When you look at companies that are delivering great results globally, it’s hard to ignore that many of them are run by the guys that started them. Apple of course, Google, Facebook… all of these are run by the founders. These companies appear driven by the legacy that the founders want to leave behind, and their entire business and decision making process revolves around that, not the current years financial numbers. In short, they are hard-wired to create sustainable value for their business.
The reverse seems to hold as well, that once great companies that were run by their founders start faltering when they leave. Case in point: Microsoft. They haven’t had the best five years since Bill Gates resigned.
It makes me wonder how businesses can create that culture within their own organisations when they may not have the luxury of being run by founders.
Most large corporates have Employee Share Programs and even executive remuneration structures that incentivise longer term thinking, but it’s only ever a small portion of what hits their hip pocket. What really makes the big bucks is whether they are able to hit the current financial year targets. Too many businesses make decisions to meet the current year’s target, not to create sustainable value.
Steve Jobs was only ever paid $1 for his services as CEO of Apple, with the rest of his remuneration tied up in shares, a sure fire way to make sure he was focussed on long term shareholder value. For Tim Cook a similar strategy has been employed, with the Board issuing him 1 million Apple stocks (worth an incredible $350m at current prices), but the catch is that half the stocks vest in five years time with the other half in ten years time. That’s a long time, and it means that Tim will be less interested in how maximise this years result, and more interested in how to create long term value that maximises the stock price in five and ten years time.

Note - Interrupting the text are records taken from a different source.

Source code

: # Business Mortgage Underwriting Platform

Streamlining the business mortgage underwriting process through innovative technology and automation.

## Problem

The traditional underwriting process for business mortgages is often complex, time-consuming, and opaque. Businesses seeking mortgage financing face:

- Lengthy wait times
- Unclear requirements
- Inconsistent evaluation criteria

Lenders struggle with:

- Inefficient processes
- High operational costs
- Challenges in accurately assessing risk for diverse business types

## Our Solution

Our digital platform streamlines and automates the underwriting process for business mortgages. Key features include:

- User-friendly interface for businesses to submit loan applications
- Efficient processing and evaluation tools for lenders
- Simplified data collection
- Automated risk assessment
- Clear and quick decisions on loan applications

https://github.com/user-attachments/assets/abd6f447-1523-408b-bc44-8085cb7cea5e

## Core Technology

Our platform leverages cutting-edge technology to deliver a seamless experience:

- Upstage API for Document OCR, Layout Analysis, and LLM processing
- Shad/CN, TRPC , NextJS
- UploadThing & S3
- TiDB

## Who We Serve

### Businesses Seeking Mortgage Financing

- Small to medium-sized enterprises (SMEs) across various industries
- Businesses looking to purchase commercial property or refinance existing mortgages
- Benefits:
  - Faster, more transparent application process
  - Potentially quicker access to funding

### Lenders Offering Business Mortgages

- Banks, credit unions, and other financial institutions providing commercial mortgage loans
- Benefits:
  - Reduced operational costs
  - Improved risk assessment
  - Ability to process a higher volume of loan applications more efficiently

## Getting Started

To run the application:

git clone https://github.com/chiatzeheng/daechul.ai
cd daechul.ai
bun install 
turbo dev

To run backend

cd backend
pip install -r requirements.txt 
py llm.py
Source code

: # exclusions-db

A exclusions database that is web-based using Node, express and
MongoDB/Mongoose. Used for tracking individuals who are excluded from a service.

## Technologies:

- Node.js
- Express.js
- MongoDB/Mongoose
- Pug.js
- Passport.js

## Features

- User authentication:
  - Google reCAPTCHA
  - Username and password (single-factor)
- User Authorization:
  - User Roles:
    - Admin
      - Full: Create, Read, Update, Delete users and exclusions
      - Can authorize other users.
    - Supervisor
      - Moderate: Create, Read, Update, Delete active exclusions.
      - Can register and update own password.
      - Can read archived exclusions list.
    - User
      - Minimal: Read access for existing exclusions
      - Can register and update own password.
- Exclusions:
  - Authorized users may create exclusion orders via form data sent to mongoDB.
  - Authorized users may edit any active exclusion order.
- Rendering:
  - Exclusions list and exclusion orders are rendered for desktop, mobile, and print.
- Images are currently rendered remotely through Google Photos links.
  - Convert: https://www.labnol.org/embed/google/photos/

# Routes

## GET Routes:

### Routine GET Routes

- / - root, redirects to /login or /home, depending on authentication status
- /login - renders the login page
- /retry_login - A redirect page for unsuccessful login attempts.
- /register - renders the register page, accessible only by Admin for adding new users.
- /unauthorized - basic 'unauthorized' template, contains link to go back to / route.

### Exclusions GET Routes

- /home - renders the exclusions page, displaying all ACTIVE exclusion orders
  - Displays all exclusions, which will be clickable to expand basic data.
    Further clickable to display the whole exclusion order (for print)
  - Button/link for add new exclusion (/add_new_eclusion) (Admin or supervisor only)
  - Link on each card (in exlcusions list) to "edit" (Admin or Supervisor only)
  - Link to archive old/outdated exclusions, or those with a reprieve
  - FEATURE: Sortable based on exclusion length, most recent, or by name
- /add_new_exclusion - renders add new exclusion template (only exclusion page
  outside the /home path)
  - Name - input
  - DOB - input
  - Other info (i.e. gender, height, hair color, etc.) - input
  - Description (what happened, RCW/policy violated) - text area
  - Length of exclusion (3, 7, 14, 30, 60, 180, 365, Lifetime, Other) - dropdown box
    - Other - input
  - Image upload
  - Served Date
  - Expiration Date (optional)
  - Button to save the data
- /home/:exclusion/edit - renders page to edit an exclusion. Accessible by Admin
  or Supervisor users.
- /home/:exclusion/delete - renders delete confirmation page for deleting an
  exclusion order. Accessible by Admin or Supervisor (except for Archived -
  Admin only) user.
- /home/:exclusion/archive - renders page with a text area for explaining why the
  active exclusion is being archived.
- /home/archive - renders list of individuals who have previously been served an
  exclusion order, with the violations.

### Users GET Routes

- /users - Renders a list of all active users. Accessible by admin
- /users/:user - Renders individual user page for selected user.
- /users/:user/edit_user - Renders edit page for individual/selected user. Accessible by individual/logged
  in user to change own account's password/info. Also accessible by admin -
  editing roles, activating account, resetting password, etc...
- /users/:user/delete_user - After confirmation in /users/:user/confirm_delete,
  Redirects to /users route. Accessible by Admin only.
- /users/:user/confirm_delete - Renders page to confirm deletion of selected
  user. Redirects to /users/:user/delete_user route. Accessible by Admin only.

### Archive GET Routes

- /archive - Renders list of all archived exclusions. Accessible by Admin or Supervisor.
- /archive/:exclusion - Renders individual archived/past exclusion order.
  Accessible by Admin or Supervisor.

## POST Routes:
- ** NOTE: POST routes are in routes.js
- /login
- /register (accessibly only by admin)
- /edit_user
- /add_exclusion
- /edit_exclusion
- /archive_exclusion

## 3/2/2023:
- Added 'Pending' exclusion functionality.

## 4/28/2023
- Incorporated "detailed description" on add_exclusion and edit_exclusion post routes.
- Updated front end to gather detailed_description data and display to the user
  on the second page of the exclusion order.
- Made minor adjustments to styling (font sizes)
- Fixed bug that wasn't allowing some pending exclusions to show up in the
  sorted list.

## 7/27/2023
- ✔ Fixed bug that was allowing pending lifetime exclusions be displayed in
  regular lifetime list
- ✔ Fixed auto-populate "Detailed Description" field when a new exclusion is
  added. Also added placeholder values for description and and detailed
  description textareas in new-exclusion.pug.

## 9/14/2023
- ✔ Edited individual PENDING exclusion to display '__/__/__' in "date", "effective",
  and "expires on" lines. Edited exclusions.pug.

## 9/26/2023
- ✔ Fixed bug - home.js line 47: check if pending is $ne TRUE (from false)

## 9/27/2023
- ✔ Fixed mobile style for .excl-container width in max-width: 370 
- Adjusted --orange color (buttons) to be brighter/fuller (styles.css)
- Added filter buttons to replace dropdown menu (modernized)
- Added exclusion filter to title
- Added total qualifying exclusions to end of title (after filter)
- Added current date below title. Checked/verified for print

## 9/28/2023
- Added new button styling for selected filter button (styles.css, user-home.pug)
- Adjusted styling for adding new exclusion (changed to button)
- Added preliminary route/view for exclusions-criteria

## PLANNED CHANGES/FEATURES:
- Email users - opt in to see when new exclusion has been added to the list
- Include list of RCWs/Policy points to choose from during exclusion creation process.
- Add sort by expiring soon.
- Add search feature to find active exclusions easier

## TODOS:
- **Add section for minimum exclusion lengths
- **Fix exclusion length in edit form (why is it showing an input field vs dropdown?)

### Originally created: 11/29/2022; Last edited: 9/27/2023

I think it’s a great strategy and philosophy on how to instil a little more long term thinking in corporates and one that I’d love to see more of in Australian business.
I’m sure Steve Jobs had a hand in setting up this remuneration structure given he was Chairman of the Board at the time it was signed with Tim Cook. I’m guessing it was his little way of ensuring that long term vision stays entrenched at Apple. Nice touch Steve.